Task directions: For each line below that holds the string "perpendicular", add one to a tally; report that tally alone.

Material for the task:
********************

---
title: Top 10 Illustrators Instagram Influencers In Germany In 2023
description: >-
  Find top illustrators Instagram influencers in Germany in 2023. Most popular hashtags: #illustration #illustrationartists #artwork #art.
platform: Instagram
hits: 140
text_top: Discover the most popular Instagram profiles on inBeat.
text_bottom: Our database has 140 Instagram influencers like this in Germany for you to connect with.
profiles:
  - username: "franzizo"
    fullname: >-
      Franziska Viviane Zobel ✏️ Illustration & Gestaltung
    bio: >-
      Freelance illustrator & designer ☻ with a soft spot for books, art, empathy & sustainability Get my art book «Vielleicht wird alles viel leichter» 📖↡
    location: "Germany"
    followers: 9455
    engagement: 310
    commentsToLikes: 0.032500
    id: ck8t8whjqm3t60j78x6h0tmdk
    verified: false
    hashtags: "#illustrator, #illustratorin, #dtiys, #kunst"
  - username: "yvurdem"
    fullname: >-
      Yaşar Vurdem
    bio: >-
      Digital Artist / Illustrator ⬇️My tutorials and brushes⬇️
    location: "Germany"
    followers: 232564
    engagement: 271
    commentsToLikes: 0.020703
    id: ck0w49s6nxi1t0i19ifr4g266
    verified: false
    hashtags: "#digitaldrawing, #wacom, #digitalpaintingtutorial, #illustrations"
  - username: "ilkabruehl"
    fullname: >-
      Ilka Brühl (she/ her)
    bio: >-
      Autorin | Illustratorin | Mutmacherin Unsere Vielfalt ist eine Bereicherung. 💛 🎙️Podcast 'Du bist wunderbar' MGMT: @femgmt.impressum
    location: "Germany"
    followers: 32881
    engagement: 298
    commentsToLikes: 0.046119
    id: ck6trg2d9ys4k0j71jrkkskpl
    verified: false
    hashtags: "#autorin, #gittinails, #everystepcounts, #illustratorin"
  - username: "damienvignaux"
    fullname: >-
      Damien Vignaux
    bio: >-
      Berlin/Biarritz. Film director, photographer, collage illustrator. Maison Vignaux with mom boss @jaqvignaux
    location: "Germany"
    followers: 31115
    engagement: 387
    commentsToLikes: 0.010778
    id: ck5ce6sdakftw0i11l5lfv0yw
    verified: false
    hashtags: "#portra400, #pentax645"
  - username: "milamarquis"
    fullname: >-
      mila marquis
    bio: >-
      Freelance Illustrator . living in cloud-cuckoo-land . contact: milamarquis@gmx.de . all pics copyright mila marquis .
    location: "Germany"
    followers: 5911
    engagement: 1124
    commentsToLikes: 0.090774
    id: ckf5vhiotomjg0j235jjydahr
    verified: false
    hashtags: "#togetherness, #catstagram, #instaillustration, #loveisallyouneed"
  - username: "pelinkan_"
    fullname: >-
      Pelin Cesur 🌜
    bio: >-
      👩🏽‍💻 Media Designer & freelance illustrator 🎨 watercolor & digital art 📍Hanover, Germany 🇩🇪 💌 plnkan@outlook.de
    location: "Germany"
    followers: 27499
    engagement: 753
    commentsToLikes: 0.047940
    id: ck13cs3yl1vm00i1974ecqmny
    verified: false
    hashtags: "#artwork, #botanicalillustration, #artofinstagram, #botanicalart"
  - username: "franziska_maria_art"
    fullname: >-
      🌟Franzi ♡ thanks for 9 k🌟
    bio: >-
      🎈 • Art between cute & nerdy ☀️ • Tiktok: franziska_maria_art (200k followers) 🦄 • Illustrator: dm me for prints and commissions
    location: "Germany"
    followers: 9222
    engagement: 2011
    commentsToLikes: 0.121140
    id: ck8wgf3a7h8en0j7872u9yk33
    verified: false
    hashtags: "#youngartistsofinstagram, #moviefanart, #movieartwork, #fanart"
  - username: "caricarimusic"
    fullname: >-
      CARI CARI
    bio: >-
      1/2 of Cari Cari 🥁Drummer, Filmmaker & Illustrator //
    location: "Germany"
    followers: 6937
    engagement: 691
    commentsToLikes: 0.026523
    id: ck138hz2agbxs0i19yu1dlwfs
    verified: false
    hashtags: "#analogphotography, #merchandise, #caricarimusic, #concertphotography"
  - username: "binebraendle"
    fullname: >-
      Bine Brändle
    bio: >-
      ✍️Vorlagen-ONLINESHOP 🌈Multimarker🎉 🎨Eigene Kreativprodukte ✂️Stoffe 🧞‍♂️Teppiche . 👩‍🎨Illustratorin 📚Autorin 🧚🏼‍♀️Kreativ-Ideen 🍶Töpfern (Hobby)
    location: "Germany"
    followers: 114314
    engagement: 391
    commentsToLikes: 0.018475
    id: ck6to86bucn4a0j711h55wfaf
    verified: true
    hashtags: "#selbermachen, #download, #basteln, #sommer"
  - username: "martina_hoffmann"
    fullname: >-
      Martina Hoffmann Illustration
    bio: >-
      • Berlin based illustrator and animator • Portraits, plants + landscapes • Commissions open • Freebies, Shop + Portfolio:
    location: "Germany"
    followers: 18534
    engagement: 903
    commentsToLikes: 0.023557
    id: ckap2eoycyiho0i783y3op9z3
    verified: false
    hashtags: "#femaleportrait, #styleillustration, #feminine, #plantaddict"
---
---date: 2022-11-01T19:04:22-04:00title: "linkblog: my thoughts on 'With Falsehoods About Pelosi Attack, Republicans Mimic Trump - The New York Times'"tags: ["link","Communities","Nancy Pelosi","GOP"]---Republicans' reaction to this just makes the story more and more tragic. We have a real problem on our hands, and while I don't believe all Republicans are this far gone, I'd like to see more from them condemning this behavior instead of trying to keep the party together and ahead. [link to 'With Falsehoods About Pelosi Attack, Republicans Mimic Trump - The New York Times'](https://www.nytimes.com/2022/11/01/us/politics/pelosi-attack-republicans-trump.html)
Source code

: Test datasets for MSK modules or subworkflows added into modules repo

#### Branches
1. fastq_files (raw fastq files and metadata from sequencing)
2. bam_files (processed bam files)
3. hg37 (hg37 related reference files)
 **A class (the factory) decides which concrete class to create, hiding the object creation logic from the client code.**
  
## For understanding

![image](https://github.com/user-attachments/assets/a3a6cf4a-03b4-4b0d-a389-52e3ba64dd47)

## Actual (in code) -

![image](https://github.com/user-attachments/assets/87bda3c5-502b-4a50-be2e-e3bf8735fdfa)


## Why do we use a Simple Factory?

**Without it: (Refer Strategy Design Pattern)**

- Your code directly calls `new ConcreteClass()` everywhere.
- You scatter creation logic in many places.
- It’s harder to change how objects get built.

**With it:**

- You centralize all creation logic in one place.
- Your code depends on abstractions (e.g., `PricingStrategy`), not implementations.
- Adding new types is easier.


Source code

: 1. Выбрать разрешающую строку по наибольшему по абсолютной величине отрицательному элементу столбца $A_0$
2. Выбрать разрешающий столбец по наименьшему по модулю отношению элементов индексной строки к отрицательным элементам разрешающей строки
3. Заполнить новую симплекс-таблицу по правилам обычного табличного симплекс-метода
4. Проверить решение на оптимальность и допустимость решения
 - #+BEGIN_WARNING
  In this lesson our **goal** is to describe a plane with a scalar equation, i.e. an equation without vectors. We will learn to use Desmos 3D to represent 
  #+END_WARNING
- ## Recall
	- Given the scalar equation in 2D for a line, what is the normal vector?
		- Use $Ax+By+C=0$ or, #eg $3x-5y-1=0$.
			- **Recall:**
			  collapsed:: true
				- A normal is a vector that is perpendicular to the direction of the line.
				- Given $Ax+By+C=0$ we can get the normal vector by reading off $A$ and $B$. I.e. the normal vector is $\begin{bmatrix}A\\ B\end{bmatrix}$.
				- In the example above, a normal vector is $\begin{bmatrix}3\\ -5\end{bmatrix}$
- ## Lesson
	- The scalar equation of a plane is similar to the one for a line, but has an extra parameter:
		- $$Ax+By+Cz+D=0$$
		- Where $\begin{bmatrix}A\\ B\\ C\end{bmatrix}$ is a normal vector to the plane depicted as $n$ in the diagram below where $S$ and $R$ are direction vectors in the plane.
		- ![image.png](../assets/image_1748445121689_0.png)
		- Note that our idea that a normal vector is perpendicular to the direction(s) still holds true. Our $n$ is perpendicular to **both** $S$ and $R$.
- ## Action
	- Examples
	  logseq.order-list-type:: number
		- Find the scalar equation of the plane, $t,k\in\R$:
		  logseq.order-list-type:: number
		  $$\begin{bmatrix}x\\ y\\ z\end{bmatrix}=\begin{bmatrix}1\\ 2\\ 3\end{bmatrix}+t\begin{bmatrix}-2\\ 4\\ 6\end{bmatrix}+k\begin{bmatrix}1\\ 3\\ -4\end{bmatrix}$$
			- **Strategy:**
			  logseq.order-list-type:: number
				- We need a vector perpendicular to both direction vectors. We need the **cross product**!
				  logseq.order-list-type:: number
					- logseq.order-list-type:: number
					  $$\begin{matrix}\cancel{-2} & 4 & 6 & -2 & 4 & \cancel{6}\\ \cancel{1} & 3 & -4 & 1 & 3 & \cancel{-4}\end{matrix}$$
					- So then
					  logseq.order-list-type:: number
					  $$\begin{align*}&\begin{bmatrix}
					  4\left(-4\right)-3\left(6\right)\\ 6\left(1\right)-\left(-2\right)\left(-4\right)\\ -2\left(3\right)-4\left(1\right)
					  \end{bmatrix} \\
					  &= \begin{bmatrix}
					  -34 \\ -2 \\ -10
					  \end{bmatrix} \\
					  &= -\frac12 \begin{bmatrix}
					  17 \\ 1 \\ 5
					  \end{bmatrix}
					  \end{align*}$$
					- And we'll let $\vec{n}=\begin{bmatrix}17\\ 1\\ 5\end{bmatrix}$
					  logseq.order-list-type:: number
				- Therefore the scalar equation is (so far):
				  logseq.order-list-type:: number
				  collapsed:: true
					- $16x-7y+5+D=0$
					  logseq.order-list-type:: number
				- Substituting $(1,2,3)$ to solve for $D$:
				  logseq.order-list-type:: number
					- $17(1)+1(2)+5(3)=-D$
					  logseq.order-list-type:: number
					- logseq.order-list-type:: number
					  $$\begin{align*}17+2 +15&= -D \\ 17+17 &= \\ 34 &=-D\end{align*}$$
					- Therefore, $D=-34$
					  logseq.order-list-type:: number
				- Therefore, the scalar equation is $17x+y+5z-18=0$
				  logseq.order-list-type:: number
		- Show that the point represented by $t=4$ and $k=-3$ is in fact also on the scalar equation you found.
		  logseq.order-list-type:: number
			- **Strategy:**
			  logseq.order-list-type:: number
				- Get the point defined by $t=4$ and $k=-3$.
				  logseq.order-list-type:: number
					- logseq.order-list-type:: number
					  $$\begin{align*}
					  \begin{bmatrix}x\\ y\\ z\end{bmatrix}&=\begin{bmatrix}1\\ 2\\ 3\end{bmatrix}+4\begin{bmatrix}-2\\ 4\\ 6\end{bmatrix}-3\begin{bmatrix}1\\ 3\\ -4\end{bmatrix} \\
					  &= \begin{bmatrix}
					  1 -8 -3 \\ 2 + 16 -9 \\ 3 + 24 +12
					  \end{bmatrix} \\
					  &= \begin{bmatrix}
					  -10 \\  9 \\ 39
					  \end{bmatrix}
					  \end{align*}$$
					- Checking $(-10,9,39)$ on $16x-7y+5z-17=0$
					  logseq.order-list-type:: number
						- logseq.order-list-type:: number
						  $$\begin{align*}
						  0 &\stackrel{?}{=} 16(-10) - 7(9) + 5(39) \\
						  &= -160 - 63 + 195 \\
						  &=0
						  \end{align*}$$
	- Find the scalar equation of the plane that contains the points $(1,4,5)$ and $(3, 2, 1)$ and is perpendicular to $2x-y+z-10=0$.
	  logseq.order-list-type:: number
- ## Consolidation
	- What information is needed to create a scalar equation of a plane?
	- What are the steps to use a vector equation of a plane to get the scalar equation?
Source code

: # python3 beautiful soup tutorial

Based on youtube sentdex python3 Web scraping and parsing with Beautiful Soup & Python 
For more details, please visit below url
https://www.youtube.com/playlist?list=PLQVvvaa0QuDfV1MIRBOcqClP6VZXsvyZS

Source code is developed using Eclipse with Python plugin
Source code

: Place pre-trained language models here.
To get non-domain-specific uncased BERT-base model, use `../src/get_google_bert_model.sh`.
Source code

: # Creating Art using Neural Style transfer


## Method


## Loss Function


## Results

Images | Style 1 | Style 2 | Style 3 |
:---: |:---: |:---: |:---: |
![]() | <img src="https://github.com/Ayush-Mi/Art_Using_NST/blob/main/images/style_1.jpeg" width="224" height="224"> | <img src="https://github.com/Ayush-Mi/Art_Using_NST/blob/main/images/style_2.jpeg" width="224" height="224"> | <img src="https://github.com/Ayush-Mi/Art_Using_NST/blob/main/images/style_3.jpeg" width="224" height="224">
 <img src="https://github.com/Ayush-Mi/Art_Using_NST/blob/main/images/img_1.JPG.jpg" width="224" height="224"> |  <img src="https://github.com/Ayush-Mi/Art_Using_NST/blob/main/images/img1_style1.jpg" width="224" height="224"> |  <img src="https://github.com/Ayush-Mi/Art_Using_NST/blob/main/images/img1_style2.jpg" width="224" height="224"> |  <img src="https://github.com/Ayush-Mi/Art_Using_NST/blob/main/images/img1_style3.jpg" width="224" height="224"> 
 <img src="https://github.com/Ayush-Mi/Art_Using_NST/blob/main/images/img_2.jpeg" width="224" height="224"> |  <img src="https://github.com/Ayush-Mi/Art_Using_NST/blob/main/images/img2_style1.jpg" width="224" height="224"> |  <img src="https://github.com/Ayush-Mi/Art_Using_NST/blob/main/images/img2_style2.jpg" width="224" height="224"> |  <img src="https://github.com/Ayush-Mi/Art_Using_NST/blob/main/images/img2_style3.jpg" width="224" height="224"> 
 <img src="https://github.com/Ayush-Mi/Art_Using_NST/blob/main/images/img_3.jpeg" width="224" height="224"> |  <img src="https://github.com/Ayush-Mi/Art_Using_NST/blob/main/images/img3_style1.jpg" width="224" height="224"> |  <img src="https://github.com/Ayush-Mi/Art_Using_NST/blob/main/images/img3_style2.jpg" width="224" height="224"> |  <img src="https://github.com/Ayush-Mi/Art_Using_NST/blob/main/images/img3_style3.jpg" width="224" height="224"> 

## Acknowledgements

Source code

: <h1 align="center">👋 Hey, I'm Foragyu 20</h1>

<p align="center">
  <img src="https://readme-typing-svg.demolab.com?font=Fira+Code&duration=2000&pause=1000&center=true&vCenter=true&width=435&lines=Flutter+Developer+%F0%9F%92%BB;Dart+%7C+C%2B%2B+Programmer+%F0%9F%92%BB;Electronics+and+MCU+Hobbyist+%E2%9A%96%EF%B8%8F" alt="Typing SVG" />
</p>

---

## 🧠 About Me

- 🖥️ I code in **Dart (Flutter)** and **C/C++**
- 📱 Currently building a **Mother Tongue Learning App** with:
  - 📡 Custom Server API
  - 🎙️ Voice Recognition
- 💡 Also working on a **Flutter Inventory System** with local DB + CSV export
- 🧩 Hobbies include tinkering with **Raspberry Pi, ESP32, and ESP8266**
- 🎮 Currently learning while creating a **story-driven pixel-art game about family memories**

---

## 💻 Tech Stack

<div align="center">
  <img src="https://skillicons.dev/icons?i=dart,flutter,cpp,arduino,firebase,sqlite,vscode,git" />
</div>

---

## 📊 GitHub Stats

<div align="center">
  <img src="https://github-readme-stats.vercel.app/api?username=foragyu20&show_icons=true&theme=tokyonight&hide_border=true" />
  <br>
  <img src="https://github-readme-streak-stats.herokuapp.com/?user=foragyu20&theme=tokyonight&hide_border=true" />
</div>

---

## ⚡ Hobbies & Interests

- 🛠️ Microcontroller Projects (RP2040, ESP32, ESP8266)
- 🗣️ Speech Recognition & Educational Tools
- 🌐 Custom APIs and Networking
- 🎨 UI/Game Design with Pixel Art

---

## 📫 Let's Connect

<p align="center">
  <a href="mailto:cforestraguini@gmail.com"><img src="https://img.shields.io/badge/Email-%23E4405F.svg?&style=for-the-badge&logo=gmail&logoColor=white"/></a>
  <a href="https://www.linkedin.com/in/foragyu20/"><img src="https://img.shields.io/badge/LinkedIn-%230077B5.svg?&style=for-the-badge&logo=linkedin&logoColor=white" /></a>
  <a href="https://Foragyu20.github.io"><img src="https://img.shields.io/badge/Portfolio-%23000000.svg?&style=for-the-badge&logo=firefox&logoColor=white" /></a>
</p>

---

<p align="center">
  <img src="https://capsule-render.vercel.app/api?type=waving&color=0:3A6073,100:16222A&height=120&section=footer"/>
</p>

********************

Answer to this task: 4